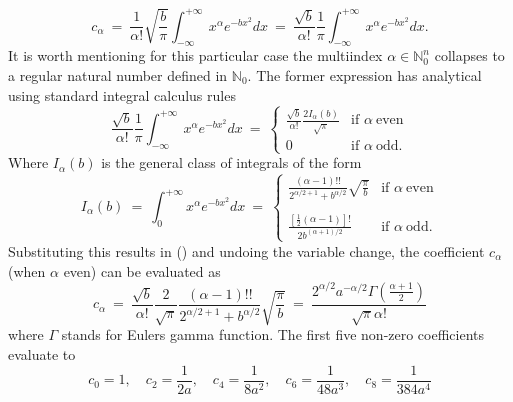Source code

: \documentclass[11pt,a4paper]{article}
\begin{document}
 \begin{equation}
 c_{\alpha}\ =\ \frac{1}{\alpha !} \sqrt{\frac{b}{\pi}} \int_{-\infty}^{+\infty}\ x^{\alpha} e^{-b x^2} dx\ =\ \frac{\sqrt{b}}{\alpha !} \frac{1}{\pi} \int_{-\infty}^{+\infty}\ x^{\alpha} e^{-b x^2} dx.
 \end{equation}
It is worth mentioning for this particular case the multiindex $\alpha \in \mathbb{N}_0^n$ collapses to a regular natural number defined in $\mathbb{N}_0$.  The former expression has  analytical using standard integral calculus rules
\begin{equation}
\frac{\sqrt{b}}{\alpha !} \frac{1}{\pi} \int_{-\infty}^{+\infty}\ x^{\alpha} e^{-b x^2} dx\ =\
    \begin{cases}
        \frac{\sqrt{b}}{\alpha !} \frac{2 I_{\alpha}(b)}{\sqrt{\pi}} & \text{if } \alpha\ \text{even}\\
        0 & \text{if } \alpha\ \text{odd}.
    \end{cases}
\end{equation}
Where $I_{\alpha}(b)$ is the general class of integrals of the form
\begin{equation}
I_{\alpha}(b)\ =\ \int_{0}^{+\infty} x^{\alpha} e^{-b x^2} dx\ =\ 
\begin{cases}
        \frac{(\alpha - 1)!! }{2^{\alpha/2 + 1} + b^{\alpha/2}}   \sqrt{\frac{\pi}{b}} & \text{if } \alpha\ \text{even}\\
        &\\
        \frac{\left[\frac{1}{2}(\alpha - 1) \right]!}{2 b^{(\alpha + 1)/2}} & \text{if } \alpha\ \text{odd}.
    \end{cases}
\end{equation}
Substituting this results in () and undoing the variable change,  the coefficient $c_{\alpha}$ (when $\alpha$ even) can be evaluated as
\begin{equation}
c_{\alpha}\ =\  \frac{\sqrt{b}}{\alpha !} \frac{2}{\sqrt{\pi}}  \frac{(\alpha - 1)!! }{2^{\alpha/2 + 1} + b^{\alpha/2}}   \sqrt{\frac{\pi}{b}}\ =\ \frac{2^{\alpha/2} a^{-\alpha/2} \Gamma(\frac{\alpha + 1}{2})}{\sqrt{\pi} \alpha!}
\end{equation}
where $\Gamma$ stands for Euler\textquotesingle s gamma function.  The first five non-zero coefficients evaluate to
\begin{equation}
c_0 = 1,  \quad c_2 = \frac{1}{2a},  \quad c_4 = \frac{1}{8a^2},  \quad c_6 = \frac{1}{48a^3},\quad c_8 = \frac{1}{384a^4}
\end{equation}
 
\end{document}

_____

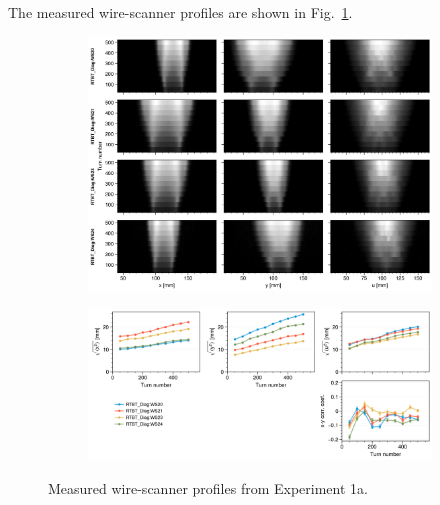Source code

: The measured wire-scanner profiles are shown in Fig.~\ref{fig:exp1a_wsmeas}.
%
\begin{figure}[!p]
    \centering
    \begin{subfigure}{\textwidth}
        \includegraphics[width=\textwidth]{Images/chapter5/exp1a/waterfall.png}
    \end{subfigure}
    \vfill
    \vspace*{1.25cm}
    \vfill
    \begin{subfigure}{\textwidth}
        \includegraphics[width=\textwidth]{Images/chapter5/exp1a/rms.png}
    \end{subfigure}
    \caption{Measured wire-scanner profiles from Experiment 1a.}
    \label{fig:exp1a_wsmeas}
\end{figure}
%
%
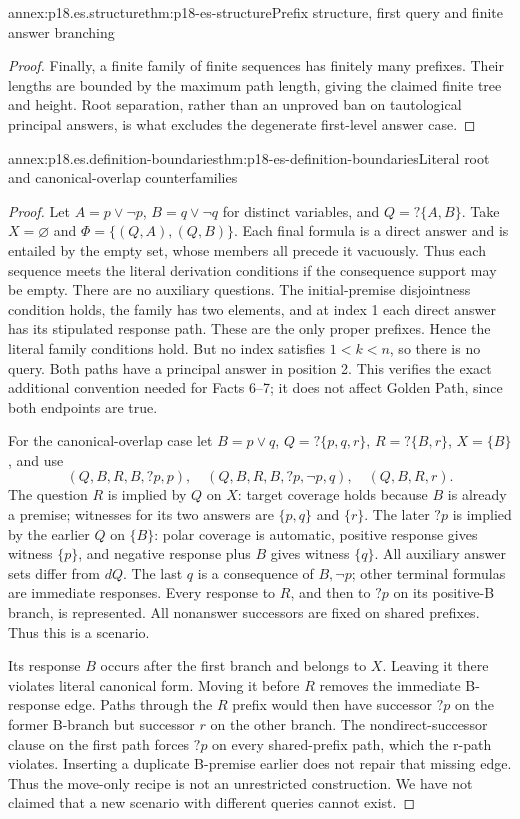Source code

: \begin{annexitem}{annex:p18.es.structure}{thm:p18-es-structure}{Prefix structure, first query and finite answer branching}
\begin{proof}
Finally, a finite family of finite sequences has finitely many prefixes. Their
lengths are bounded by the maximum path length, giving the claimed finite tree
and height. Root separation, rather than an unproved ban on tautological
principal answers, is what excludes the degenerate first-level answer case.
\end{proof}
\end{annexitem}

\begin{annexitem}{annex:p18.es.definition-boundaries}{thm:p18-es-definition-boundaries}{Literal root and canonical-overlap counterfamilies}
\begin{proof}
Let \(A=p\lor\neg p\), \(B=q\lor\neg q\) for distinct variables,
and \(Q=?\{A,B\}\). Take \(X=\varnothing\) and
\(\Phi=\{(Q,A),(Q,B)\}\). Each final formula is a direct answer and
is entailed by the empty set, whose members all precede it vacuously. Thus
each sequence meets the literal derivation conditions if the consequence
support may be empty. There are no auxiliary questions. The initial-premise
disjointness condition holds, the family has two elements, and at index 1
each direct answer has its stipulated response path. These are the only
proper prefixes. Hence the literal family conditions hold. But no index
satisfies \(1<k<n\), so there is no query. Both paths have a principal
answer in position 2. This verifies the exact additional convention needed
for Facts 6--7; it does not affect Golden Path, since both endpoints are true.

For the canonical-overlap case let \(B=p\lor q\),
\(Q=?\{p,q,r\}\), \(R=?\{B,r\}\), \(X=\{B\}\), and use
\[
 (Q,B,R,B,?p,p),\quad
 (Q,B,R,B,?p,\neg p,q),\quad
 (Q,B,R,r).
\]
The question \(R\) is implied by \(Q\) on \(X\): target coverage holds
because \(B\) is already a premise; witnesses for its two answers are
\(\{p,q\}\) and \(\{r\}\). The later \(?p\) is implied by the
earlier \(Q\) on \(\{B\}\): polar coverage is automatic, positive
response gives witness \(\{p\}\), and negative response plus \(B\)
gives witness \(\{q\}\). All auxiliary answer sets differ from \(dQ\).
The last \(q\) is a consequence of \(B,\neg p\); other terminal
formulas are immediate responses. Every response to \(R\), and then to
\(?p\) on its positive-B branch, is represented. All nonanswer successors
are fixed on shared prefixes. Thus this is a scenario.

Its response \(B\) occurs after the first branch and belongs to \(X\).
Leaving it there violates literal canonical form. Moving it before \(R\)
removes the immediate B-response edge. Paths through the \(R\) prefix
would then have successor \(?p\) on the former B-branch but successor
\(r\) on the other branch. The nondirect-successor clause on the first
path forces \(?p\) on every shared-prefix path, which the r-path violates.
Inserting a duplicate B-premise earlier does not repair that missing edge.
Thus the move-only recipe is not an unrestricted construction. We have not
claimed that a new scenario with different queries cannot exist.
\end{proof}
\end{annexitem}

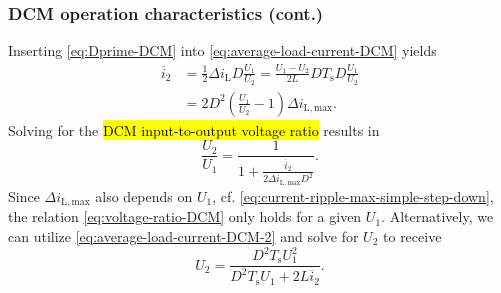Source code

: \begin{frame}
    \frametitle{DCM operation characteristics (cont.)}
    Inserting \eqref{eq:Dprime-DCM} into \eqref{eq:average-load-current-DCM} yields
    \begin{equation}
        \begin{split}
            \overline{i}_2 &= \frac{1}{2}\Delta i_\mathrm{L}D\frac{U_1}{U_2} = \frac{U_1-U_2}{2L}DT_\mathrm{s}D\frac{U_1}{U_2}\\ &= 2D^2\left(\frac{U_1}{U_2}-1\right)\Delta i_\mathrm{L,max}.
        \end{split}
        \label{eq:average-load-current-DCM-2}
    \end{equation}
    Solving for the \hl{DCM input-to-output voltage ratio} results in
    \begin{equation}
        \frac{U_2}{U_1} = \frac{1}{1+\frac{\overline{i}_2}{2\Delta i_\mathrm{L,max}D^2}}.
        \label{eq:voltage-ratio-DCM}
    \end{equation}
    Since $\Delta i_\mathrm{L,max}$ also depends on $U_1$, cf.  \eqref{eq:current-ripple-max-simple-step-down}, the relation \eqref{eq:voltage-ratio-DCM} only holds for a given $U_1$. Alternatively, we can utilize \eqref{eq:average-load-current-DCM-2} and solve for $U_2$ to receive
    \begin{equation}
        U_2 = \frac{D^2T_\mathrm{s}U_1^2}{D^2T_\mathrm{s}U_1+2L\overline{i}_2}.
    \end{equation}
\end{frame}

_____

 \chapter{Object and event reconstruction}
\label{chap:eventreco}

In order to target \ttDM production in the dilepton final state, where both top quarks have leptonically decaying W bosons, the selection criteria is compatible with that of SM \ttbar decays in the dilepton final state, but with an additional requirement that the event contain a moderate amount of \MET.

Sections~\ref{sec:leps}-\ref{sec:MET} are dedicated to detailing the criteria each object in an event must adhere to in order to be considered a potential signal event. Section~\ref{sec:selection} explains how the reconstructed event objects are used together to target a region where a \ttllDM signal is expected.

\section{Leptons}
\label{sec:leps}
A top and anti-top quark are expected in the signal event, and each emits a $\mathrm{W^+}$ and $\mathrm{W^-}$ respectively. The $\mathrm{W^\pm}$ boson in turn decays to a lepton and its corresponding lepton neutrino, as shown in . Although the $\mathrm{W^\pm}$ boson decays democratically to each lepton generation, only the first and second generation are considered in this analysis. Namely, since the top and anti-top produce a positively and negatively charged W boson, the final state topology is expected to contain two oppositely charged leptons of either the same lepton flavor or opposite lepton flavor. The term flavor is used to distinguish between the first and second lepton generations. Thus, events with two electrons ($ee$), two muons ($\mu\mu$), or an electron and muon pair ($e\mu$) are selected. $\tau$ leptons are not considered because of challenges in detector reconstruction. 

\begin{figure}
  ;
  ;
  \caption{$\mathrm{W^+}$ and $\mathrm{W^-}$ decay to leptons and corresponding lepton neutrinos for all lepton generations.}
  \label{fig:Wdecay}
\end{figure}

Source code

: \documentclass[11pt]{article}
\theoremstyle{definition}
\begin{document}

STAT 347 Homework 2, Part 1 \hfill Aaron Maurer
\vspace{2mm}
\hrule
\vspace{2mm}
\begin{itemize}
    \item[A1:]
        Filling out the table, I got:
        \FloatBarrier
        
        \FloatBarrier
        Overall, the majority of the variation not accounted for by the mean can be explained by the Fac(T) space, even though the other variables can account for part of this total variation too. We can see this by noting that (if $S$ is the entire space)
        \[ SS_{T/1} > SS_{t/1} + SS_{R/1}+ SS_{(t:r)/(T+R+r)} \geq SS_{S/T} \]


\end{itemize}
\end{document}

_____

TASK BRIEF = Return, from the material above, each line holding the string "overline".

RESULT BELOW =
            \overline{i}_2 &= \frac{1}{2}\Delta i_\mathrm{L}D\frac{U_1}{U_2} = \frac{U_1-U_2}{2L}DT_\mathrm{s}D\frac{U_1}{U_2}\\ &= 2D^2\left(\frac{U_1}{U_2}-1\right)\Delta i_\mathrm{L,max}.
        \frac{U_2}{U_1} = \frac{1}{1+\frac{\overline{i}_2}{2\Delta i_\mathrm{L,max}D^2}}.
        U_2 = \frac{D^2T_\mathrm{s}U_1^2}{D^2T_\mathrm{s}U_1+2L\overline{i}_2}.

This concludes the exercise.